Tools relying on point-to-point distance — the Distance Between Two Placestool, every radius-based tool, every "find the nearest X" computation in our studies — use the haversine formula, the standard great-circle distance approximation on a sphere of radius R ≈ 3,958.76 statute miles (equivalent to the WGS84 mean radius of 6,371,008.8 m).

The haversine formula is:

a = sin²(Δlat/2) + cos(lat₁)·cos(lat₂)·sin²(Δlng/2)
d = 2·R·arcsin(√a)

For distances under 1,000 mi the error against the WGS84 ellipsoid is < 0.3%; under 10,000 mi the error never exceeds 0.5%. We deliberately do not use Vincenty's formulae or the geodesic on the ellipsoid because the marginal accuracy gain doesn't affect any of our findings beyond the third significant digit, and the haversine version is reproducible from a calculator.
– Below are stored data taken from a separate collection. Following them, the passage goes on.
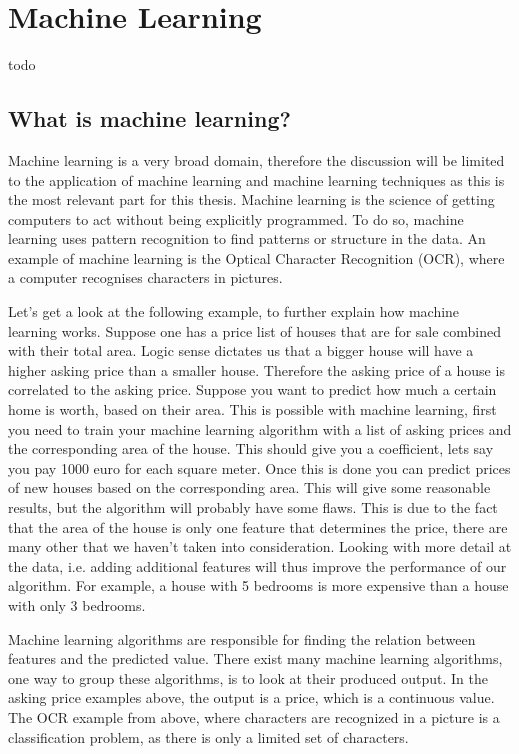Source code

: \chapter{Machine Learning}
{\samenvatting todo }


\section{What is machine learning?}
Machine learning is a very broad domain, therefore the discussion will be limited to the application of machine learning and machine learning techniques as this is the most relevant part for this thesis. Machine learning is the science of getting computers to act without being explicitly programmed. To do so, machine learning uses pattern recognition to find patterns or structure in the data. An example of machine learning is the Optical Character Recognition (OCR), where a computer recognises characters in pictures.

\npar

Let's get a look at the following example, to further explain how machine learning works. Suppose one has a price list of houses that are for sale combined with their total area. Logic sense dictates us that a bigger house will have a higher asking price than a smaller house. Therefore the asking price of a house is correlated to the asking price. Suppose you want to predict how much a certain home is worth, based on their area. This is possible with machine learning, first you need to train your machine learning algorithm with a list of asking prices and the corresponding area of the house. This should give you a coefficient, lets say you pay 1000 euro for each square meter. Once this is done you can predict prices of new houses based on the corresponding area. 
\npar
This will give some reasonable results, but the algorithm will probably have some flaws. This is due to the fact that the area of the house is only one feature that determines the price, there are many other that we haven't taken into consideration. Looking with more detail at the data, i.e. adding additional features will thus improve the performance of our algorithm. For example, a house with 5 bedrooms is more expensive than a house with only 3 bedrooms.

\npar

Machine learning algorithms are responsible for finding the relation between features and the predicted value. There exist many machine learning algorithms, one way to group these algorithms, is to look at their produced output. In the asking price examples above, the output is a price, which is a continuous value. The OCR example from above, where characters are recognized in a picture is a classification problem, as there is only a limited set of characters. 

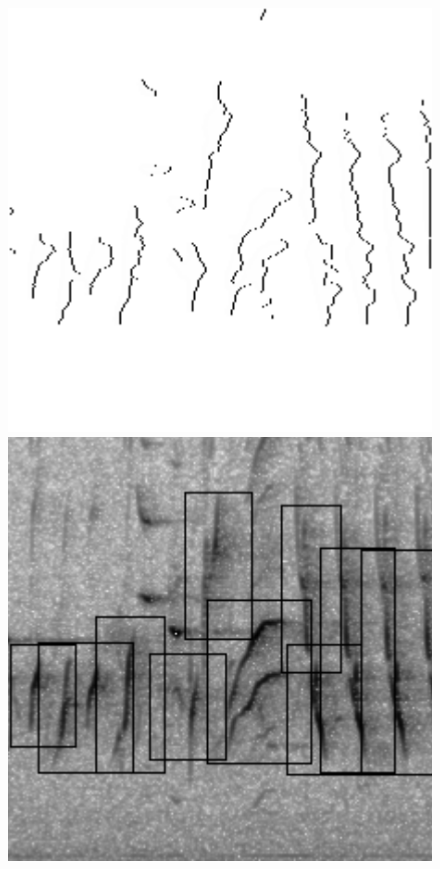 \documentclass[t, xcolor={dvipsnames}]{beamer}
\begin{document}
\begin{frame}[fragile]
\begin{figure}[!tbp]
\begin{minipage}[c]{0.3\textwidth}
        \includegraphics[width=\textwidth]{img/contours}
      \end{minipage}
      \hfill
      \begin{minipage}[c]{0.3\textwidth}
        \includegraphics[width=\textwidth]{img/detected-features}
      \end{minipage}
    \end{figure}
\end{frame}
\end{document}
2. Geodesic radius circles

The Map Radius Tool and the empty-zone rings in the Most Remote Places study use d3-geo's geoCircle() generator — a true geodesic disk on the sphere, not a flat-map circle in Mercator pixel space. The output is a 64-vertex polygon (configurable up to 360) computed by stepping at equal angular intervals around the centre using the haversine forward formula.
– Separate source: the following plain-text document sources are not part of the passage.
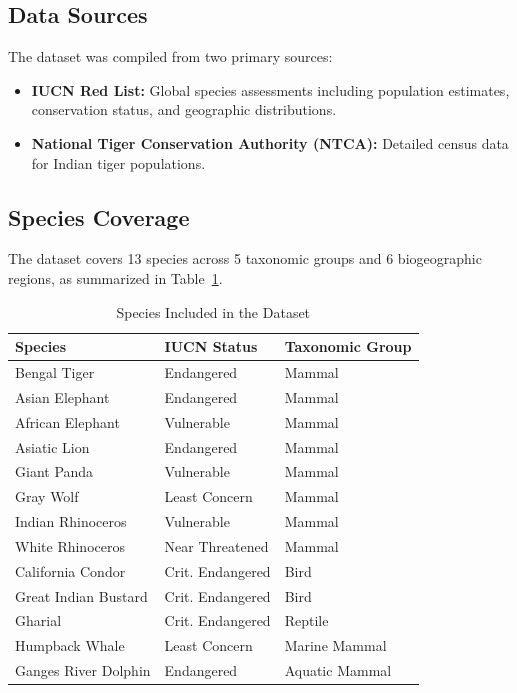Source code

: \documentclass[conference]{IEEEtran}
\begin{document}
\subsection{Data Sources}
The dataset was compiled from two primary sources:
\begin{itemize}
\item \textbf{IUCN Red List:} Global species assessments including population estimates, conservation status, and geographic distributions.
\item \textbf{National Tiger Conservation Authority (NTCA):} Detailed census data for Indian tiger populations.
\end{itemize}

\subsection{Species Coverage}
The dataset covers 13 species across 5 taxonomic groups and 6 biogeographic regions, as summarized in Table~\ref{tab:species}.

\begin{table}[h]
\caption{Species Included in the Dataset}
\label{tab:species}
\centering
\footnotesize
\begin{tabular}{lll}
\toprule
\textbf{Species} & \textbf{IUCN Status} & \textbf{Taxonomic Group} \\
\midrule
Bengal Tiger & Endangered & Mammal \\
Asian Elephant & Endangered & Mammal \\
African Elephant & Vulnerable & Mammal \\
Asiatic Lion & Endangered & Mammal \\
Giant Panda & Vulnerable & Mammal \\
Gray Wolf & Least Concern & Mammal \\
Indian Rhinoceros & Vulnerable & Mammal \\
White Rhinoceros & Near Threatened & Mammal \\
California Condor & Crit. Endangered & Bird \\
Great Indian Bustard & Crit. Endangered & Bird \\
Gharial & Crit. Endangered & Reptile \\
Humpback Whale & Least Concern & Marine Mammal \\
Ganges River Dolphin & Endangered & Aquatic Mammal \\
\bottomrule
\end{tabular}
\end{table}
\end{document}
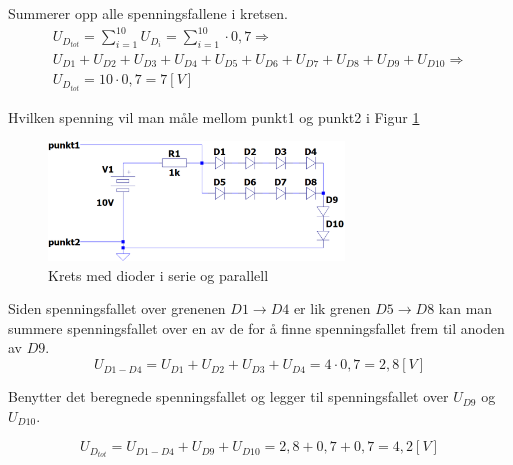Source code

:\vspace{0.5cm} %

\begin{solution}[name=Løsningsforslag oppgave]
	Summerer opp alle spenningsfallene i kretsen.
	\begin{multline*}
	U_{D_{tot}}=\sum_{i=1}^{10} U_{D_i}=\sum_{i=1}^{10}\cdot0,7 \Rightarrow \\	U_{D1}+U_{D2}+U_{D3}+U_{D4}+U_{D5}+U_{D6}+U_{D7}+U_{D8}+U_{D9}+U_{D10} \Rightarrow \\ U_{D_{tot}}=10\cdot0,7=7 [V]
	\end{multline*}
\end{solution}

\vspace{0.5cm} %


\begin{question}[name=Oppgave, topic=dioder]
Hvilken spenning vil man måle mellom punkt1 og punkt2 i Figur \ref{fig:DserieParaMix}
	
	\begin{figure}[H]
	\centering
	\includegraphics[width=0.7\textwidth]{diode/figurer/6serieOgParaD.png}
	\caption{Krets med dioder i serie og parallell}
	\label{fig:DserieParaMix}
	\end{figure}
	
	
\end{question}

\vspace{0.5cm} %

\begin{solution}[name=Løsningsforslag oppgave]
Siden spenningsfallet over grenenen $D1 \rightarrow D4$ er lik grenen $D5 \rightarrow D8$ kan man summere spenningsfallet over en av de for å finne spenningsfallet frem til anoden av $D9$.
\[U_{D1-D4}=U_{D1}+U_{D2}+U_{D3}+U_{D4}= 4\cdot0,7=2,8[V]\]

Benytter det beregnede spenningsfallet og legger til spenningsfallet over $U_{D9}$ og $U_{D10}$.

\[U_{D_{tot}}=U_{D1-D4}+U_{D9}+U_{D10}=2,8+0,7+0,7=4,2 [V]\]

\end{solution}

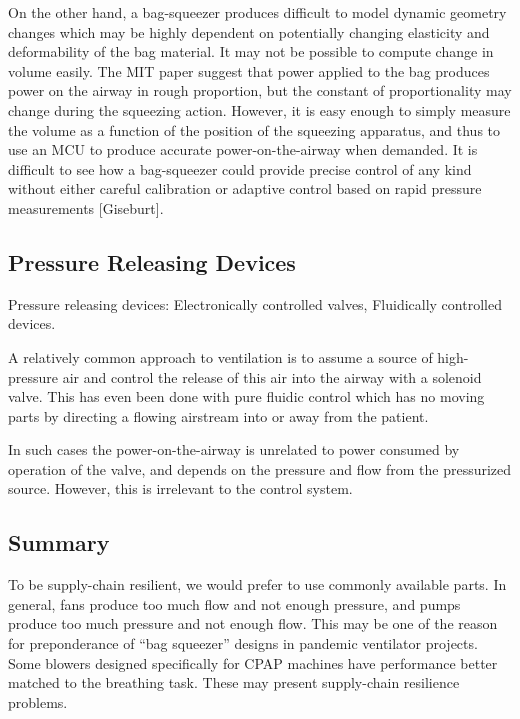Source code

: \documentclass[conference]{article}
\begin{document}
On the other hand, a bag-squeezer produces difficult to model dynamic
geometry changes which may be highly dependent on potentially
changing elasticity and deformability of the bag material.
It may not be possible to compute change in volume easily.
The MIT paper suggest that power applied to the bag produces
power on the airway in rough proportion, but the constant of proportionality
may change during the squeezing action.
However, it is easy enough to simply measure the volume as a function of
the position of the squeezing apparatus, and thus to use
an MCU to produce accurate power-on-the-airway when demanded.
It is difficult to see how a bag-squeezer could provide precise control
of any kind without either careful calibration
or adaptive control based on rapid pressure measurements [Giseburt].

\subsection{Pressure Releasing Devices}

\begin{outline}
  \1 Pressure releasing devices:
  \2 Electronically controlled valves,
  \2 Fluidically controlled devices.
\end{outline}

A relatively common approach to ventilation is to assume a source of high-pressure air and control the release of this air
into the airway with a solenoid valve. This has even been done with pure fluidic control which has no moving parts
by directing a flowing airstream into or away from the patient.

In such cases the power-on-the-airway is unrelated to power consumed by operation of the valve, and
depends on the pressure and flow from the pressurized source. However, this is irrelevant to the control system.

\subsection{Summary}

To be supply-chain resilient, we would prefer to use commonly available parts.
In general, fans produce too much flow and not enough pressure, and pumps produce too much pressure and not enough flow.
This may be one of the reason for preponderance of ``bag squeezer'' designs in pandemic ventilator projects.
Some blowers designed specifically for CPAP machines have performance better matched to the breathing task.
These may present supply-chain resilience problems.
\end{document}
At any latitude, every vertex sits exactly the specified radius from the centre along the great-circle arc. When the polygon is then projected (Mercator, Albers, etc.), it appears distorted in pixel space — elongated north–south near the poles, near-circular near the equator. The underlying geometry is correct in both cases.

3. Drive-time isochrones (Valhalla)

The Drive Time Map queries the publicly hosted Valhalla routing engine at FOSSGIS e.V. Valhalla expands a Dijkstra-style frontier from the origin along the OpenStreetMap road graph; each road segment carries a cost (in seconds) based on functional class, default speed limit, and length. Turns add a penalty (left turns across traffic are more expensive than right turns). When the cumulative cost on a branch exceeds the requested duration (15 / 30 / 60 / 90 min), expansion stops. The reachable endpoints are then connected into a smoothed polygon.
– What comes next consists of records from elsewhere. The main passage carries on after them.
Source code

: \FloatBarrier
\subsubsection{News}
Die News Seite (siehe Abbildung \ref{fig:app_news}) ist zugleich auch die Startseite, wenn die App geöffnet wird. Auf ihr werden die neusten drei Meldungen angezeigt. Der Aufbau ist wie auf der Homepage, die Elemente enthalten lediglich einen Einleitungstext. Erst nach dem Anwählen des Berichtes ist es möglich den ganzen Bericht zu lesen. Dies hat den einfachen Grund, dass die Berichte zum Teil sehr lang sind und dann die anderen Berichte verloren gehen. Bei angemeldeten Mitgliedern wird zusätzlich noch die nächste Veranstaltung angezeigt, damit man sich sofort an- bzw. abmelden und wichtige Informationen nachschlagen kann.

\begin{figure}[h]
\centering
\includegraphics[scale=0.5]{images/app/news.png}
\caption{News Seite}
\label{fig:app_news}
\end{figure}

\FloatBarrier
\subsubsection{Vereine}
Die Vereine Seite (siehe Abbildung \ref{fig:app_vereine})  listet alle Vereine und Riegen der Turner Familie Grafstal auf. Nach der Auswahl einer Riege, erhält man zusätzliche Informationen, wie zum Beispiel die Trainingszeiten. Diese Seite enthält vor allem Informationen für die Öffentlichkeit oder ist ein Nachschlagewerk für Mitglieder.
Speed assumptions by road class

Live traffic is not modelled. Results represent free-flow conditions. For congested urban areas the actual drive time will exceed the isochrone estimate; for rural cross-country drives the estimate is usually within 5–10%.

4. Polygon area

The Map Area Calculator uses Turf.js's geodesic-area function, which integrates over the WGS84 ellipsoid. For radius circles, area is also computed as A = π·r² on the sphere as a cross-check; the two methods agree to within 0.1% for any radius up to ~3,000 mi.

The Population Within Radius tool uses a faster shoelace approximation with a cos(lat) correction. Accuracy is within 1% for areas under 100,000 sq mi at mid-latitudes — enough for population estimates rounded to the nearest thousand.

5. Point-in-polygon location detection

The location-detection tools — What County Am I In?, What State Am I In?, What ZIP Code Am I In?, Coordinates to City — use a ray-casting point-in-polygon algorithm against US Census Bureau TIGER/Line boundary data, loaded as TopoJSON and decoded to GeoJSON features in your browser. A horizontal ray is cast from the test point and the number of polygon edge crossings is counted; an odd number means the point is inside. Runtime is microseconds on a modern device.

6. Geocoding (address ↔ coordinates)

• Forward (address → coordinates): Photon — a typo-tolerant autocomplete service built on the OpenStreetMap address tree.
• Reverse (coordinates → address): Nominatim — the canonical OSM reverse-geocoder, returning structured city / county / state / country / postal code components.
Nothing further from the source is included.